Le récit est introduit – en BD, ce qui est sympathique – par le non négligeable Craig Thompson, évoquant la solide éducation et la solitude de Jonathan Case, matériaux du personnage principal. En ouverture, une pleine page qui donne le ton – à découvrir.

Voilà une singulière bande dessinée, a fortiori pour une première publication. L’auteur du Tueur de la Green River y fait déjà montre d’une grande maîtrise narrative et graphique, notamment dans le traitement du noir et blanc. La composition guide le regard à travers les pages, ajoutée au dynamisme et à l’expressivité des protagonistes, l’ensemble s’avère d’une lecture très fluide.

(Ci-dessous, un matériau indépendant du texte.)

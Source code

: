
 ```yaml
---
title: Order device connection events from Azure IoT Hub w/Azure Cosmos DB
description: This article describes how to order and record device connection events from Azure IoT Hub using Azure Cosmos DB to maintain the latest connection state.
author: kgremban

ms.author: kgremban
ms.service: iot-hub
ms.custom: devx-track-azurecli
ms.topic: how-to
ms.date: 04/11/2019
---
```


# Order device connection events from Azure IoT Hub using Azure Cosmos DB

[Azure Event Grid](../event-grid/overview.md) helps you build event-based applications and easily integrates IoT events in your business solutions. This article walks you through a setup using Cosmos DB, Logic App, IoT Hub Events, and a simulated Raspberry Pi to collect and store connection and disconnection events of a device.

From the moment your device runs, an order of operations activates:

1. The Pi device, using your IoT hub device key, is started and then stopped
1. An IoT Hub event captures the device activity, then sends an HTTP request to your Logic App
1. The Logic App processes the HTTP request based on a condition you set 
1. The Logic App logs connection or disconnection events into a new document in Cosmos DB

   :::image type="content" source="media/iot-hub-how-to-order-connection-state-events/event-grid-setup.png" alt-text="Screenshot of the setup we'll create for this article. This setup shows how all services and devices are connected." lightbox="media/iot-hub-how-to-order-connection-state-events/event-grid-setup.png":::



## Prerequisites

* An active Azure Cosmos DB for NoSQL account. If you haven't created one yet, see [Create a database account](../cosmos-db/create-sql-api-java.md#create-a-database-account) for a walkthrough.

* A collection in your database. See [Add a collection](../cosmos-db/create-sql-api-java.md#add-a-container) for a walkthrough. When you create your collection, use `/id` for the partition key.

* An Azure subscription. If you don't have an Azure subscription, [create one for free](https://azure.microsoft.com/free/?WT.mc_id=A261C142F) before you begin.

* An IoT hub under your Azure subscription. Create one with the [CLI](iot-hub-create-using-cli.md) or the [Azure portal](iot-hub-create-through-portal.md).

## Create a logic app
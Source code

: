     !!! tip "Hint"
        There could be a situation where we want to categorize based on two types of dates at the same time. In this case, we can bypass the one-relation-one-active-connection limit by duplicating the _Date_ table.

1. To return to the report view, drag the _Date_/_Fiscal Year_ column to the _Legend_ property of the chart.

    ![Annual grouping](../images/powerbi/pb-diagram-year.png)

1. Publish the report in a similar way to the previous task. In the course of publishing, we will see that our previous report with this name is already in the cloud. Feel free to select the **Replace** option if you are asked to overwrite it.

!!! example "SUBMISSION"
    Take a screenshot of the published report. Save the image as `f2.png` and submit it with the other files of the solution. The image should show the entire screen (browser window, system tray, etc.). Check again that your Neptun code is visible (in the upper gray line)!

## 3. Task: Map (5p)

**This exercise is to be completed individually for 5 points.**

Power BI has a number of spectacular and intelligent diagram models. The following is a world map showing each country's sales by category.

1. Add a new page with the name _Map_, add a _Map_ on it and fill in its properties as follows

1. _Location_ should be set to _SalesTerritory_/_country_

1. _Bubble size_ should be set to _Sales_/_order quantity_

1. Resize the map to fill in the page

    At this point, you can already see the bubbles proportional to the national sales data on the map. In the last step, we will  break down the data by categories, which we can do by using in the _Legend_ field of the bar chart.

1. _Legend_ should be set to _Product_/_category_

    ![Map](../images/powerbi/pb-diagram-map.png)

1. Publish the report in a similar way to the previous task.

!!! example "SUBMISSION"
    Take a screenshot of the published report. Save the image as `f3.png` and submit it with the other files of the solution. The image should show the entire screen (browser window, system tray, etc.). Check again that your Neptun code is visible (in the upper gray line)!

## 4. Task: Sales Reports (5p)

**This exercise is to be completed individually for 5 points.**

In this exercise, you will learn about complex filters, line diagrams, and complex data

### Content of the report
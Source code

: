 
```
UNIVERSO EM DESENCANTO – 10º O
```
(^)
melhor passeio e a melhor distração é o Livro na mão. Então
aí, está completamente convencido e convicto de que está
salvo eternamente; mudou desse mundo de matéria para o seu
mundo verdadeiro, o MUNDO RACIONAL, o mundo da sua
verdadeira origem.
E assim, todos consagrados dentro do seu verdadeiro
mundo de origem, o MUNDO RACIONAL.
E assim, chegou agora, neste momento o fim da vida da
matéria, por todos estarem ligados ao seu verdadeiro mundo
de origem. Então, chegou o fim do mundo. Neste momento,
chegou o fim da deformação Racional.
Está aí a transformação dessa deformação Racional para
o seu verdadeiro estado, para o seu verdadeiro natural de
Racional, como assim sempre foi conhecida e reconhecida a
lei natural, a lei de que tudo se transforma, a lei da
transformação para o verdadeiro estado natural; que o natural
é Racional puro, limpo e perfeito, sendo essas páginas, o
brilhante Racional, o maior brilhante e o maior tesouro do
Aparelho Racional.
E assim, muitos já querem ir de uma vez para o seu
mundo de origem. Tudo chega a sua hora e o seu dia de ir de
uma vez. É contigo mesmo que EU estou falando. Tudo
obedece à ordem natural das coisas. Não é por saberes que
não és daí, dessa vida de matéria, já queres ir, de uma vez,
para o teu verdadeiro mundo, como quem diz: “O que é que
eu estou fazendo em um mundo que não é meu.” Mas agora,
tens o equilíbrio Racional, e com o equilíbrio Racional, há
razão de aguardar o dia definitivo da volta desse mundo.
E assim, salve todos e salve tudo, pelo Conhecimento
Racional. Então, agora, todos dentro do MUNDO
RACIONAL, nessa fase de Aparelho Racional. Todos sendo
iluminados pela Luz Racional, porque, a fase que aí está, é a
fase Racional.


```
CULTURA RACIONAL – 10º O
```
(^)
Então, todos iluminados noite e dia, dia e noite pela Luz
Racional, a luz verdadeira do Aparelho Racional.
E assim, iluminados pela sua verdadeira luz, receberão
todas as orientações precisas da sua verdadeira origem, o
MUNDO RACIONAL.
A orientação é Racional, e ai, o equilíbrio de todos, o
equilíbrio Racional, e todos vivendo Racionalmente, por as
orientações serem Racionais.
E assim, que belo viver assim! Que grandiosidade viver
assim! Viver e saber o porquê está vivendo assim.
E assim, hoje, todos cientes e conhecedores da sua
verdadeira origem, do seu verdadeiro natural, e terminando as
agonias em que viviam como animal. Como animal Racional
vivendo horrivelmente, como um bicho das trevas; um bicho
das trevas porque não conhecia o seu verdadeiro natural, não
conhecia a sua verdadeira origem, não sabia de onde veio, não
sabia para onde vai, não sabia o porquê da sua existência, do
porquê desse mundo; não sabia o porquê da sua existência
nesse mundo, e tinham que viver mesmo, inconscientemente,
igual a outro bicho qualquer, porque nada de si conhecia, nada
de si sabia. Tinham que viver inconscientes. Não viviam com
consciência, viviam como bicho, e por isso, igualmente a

Jonathan Case caricature une station balnéaire des États-Unis dans les années 1950-1960 et convoque nombre de références puisées dans le spectre large du cinéma : les séries B du drive-in (Corman) à grand renfort de monstres, western (Craw, un vrai cow-boy du littoral), guerre, comédie, Fellini… Bien sûr, l’ombre de l’horreur estampillée EC comics plane également sur l’album.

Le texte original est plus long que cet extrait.